IRS Phone Call Scams – What to Watch Out For!
The main thing to look out for in a tax scam is the phone call itself. The Internal Revenue Service (IRS) doesn’t make it their business to call taxpayers and demand money with threats. If this is what you’re getting, you are NOT talking to an authentic IRS representative.
If you owe money to the IRS, they will first inform you by letter. Even then, you must be extremely careful to make sure that the letter itself is authentic. One thing to keep in mind is that criminals turn scamming into an art. This means that they practice making themselves look and sound as authentic as possible. It’s your job to distinguish the real representative from the impersonator and the team at Success Tax Relief can help you do that.
The first thing to know is how the IRS actually operates.
Here is a brief list of the things that the IRS will NOT do:
- The IRS does not contact taxpayers by email.
- The IRS does not contact taxpayers by text messages.
- The IRS does not contact taxpayers by social media.
- The IRS will not use any of the aforementioned ways to request personal or financial information.
- The IRS will not threaten taxpayers with lawsuits or prison.

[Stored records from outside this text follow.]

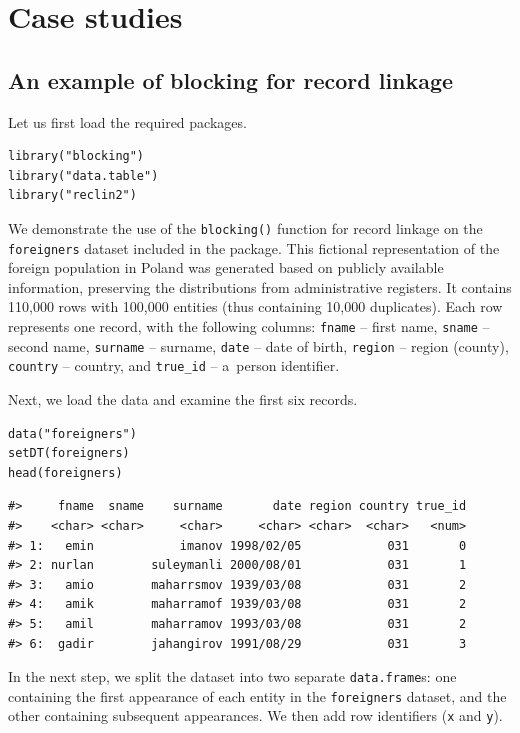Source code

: \section{Case studies}\label{sec-case}

\subsection{An example of blocking for record linkage}\label{an-example-of-blocking-for-record-linkage}

Let us first load the required packages.

\begin{verbatim}
library("blocking")
library("data.table")
library("reclin2")
\end{verbatim}

We demonstrate the use of the \texttt{blocking()} function for record linkage
on the \texttt{foreigners} dataset included in the package. This fictional
representation of the foreign population in Poland was generated based
on publicly available information, preserving the distributions from
administrative registers. It contains 110,000 rows with 100,000 entities
(thus containing 10,000 duplicates). Each row represents one record,
with the following columns: \texttt{fname} -- first name, \texttt{sname} -- second
name, \texttt{surname} -- surname, \texttt{date} -- date of birth, \texttt{region} -- region
(county), \texttt{country} -- country, and \texttt{true\_id} -- a~person identifier.

Next, we load the data and examine the first six records.

\begin{verbatim}
data("foreigners")
setDT(foreigners)
head(foreigners)
\end{verbatim}

\begin{verbatim}
#>     fname  sname    surname       date region country true_id
#>    <char> <char>     <char>     <char> <char>  <char>   <num>
#> 1:   emin            imanov 1998/02/05            031       0
#> 2: nurlan        suleymanli 2000/08/01            031       1
#> 3:   amio        maharrsmov 1939/03/08            031       2
#> 4:   amik        maharramof 1939/03/08            031       2
#> 5:   amil        maharramov 1993/03/08            031       2
#> 6:  gadir        jahangirov 1991/08/29            031       3
\end{verbatim}

In the next step, we split the dataset into two separate \texttt{data.frame}s:
one containing the first appearance of each entity in the \texttt{foreigners}
dataset, and the other containing subsequent appearances. We then add
row identifiers (\texttt{x} and \texttt{y}).

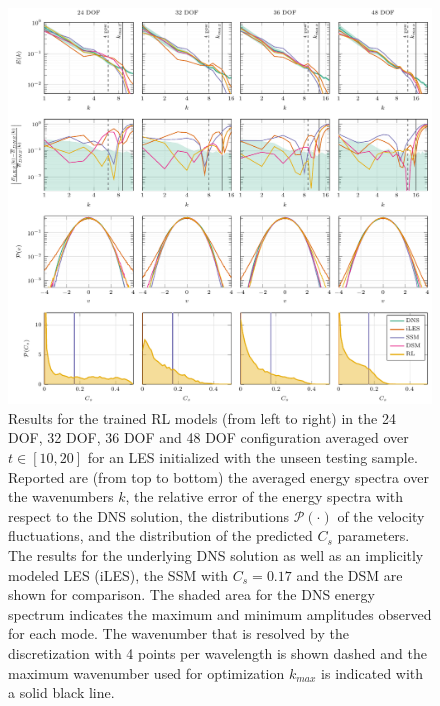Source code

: \begin{figure}[htb!]
  \centering
  \includegraphics[width=\textwidth]{tikz_double_column/draft-figure3.pdf}
  \caption{Results for the trained RL models (from left to right) in the 24 DOF, 32 DOF, 36 DOF and 48 DOF configuration averaged over $t\in[10,20]$ for an LES initialized with the unseen testing sample. Reported are (from top to bottom) the averaged energy spectra over the wavenumbers $k$, the relative error of the energy spectra with respect to the DNS solution, the distributions $\mathcal{P}(\cdot)$ of the velocity fluctuations, and the distribution of the predicted $C_s$ parameters. The results for the underlying DNS solution as well as an implicitly modeled LES (iLES), the SSM with $C_s=0.17$ and the DSM are shown for comparison. The shaded area for the DNS energy spectrum indicates the maximum and minimum amplitudes observed for each mode. The wavenumber that is resolved by the discretization with 4 points per wavelength is shown dashed and the maximum wavenumber used for optimization $k_{max}$ is indicated with a solid black line.}
  \label{fig:spectra_n5}
\end{figure}

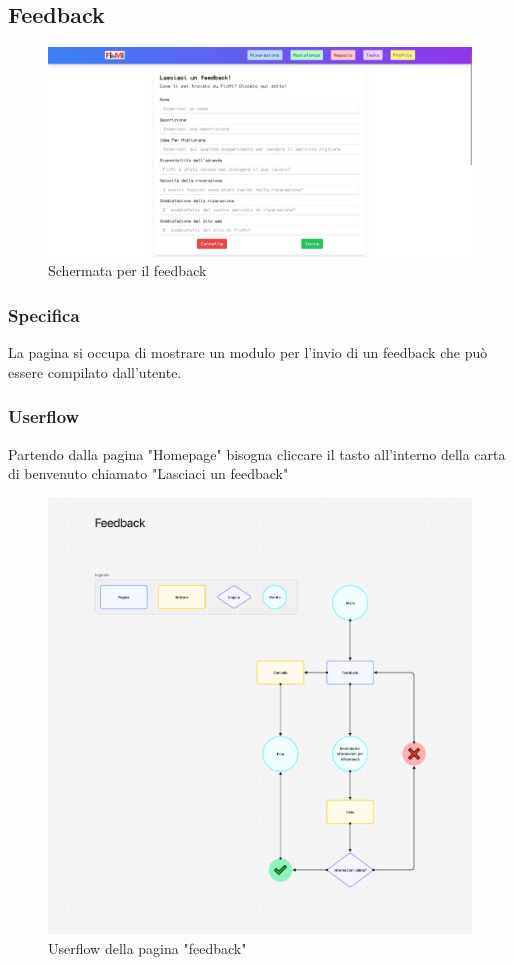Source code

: \documentclass{report}
\begin{document}
\subsection{Feedback}

\begin{figure}[H]
	\centering\includegraphics[width=1\textwidth]{images/microservizio-home/frontend/feedback.jpg}
	\caption{Schermata per il feedback}
\end{figure}
\subsubsection*{Specifica}
La pagina si occupa di mostrare un modulo per l'invio di un feedback che può essere compilato dall'utente.\\ 

\subsubsection*{Userflow}
Partendo dalla pagina "Homepage" bisogna cliccare il tasto all'interno della carta di benvenuto chiamato "Lasciaci un feedback"
\begin{figure}[H]
	\centering\includegraphics[width=1\textwidth]{images/microservizio-home/frontend/feedback-userflow.png}
	Userflow della pagina "feedback"
\end{figure}
\end{document}
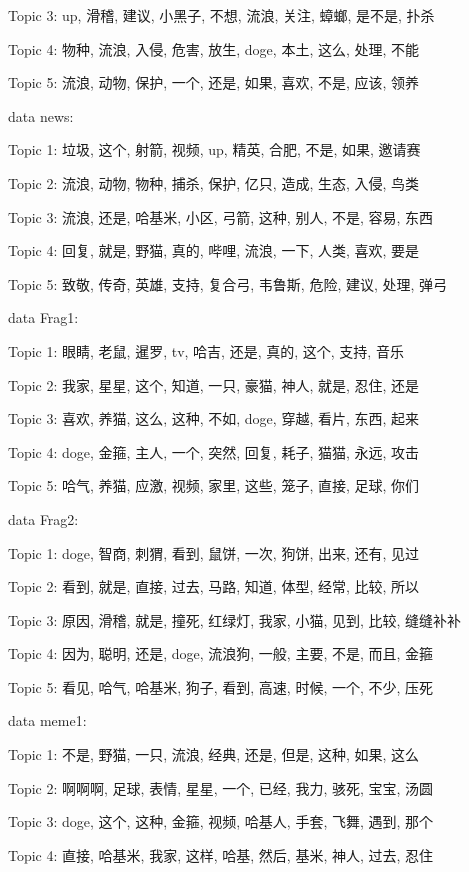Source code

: \documentclass[12pt,a4paper]{ctexart}
\theoremstyle{MyLineTheoremStyle}
\theoremstyle{MyBlockTheoremStyle}
\theoremstyle{MySubsubsectionStyle}
\begin{document}
Topic 3: up, 滑稽, 建议, 小黑子, 不想, 流浪, 关注, 蟑螂, 是不是, 扑杀

Topic 4: 物种, 流浪, 入侵, 危害, 放生, doge, 本土, 这么, 处理, 不能

Topic 5: 流浪, 动物, 保护, 一个, 还是, 如果, 喜欢, 不是, 应该, 领养

data news:

Topic 1: 垃圾, 这个, 射箭, 视频, up, 精英, 合肥, 不是, 如果, 邀请赛

Topic 2: 流浪, 动物, 物种, 捕杀, 保护, 亿只, 造成, 生态, 入侵, 鸟类

Topic 3: 流浪, 还是, 哈基米, 小区, 弓箭, 这种, 别人, 不是, 容易, 东西

Topic 4: 回复, 就是, 野猫, 真的, 哔哩, 流浪, 一下, 人类, 喜欢, 要是

Topic 5: 致敬, 传奇, 英雄, 支持, 复合弓, 韦鲁斯, 危险, 建议, 处理, 弹弓

data Frag1:

Topic 1: 眼睛, 老鼠, 暹罗, tv, 哈吉, 还是, 真的, 这个, 支持, 音乐

Topic 2: 我家, 星星, 这个, 知道, 一只, 豪猫, 神人, 就是, 忍住, 还是

Topic 3: 喜欢, 养猫, 这么, 这种, 不如, doge, 穿越, 看片, 东西, 起来

Topic 4: doge, 金箍, 主人, 一个, 突然, 回复, 耗子, 猫猫, 永远, 攻击

Topic 5: 哈气, 养猫, 应激, 视频, 家里, 这些, 笼子, 直接, 足球, 你们

data Frag2:

Topic 1: doge, 智商, 刺猬, 看到, 鼠饼, 一次, 狗饼, 出来, 还有, 见过

Topic 2: 看到, 就是, 直接, 过去, 马路, 知道, 体型, 经常, 比较, 所以

Topic 3: 原因, 滑稽, 就是, 撞死, 红绿灯, 我家, 小猫, 见到, 比较, 缝缝补补

Topic 4: 因为, 聪明, 还是, doge, 流浪狗, 一般, 主要, 不是, 而且, 金箍

Topic 5: 看见, 哈气, 哈基米, 狗子, 看到, 高速, 时候, 一个, 不少, 压死

data meme1:

Topic 1: 不是, 野猫, 一只, 流浪, 经典, 还是, 但是, 这种, 如果, 这么

Topic 2: 啊啊啊, 足球, 表情, 星星, 一个, 已经, 我力, 骇死, 宝宝, 汤圆

Topic 3: doge, 这个, 这种, 金箍, 视频, 哈基人, 手套, 飞舞, 遇到, 那个

Topic 4: 直接, 哈基米, 我家, 这样, 哈基, 然后, 基米, 神人, 过去, 忍住
\end{document}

- The IRS will not ask for credit or debit card numbers by phone.
- The IRS will not demand money without giving you the opportunity to question the amount owed and/or work out a payment plan.
- The IRS will not threaten to call the police if you don’t pay.
Knowing these facts alone will help you avoid those IRS phone call scams.
Other Ways Scammers Operate
The IRS phone scams are not always about them getting you to send them money. If these criminals can extract any personal information from you, they can open up a line of credit in your name that you have no idea exists—until you check your credit score and by then it’s too late. So usually, how this particular scam would go is that they’ll inform you that there’s a large sum of money coming to you…all you have to do is supply them with your social security number. Don’t do it!
One thing to keep in mind is that the IRS already has your social security number on file. So anytime someone is asking you for that information, ask that representative to read the number that the IRS has on file. If they cannot convey this information to you, then you know that you’re being addressed by a scammer. If you can, get their name and identification number (yes, a good scammer will be fully equipped to portray a legitimate IRS representative), hang up and report that information to the IRS immediately.
Who are the Targets?
Some of the main targets for these types of scams are immigrants. The scammers count on immigrants not being too familiar with how the IRS operates. That is why Success Tax Relief goes the extra mile and educates everyone about how to protect themselves against such criminals.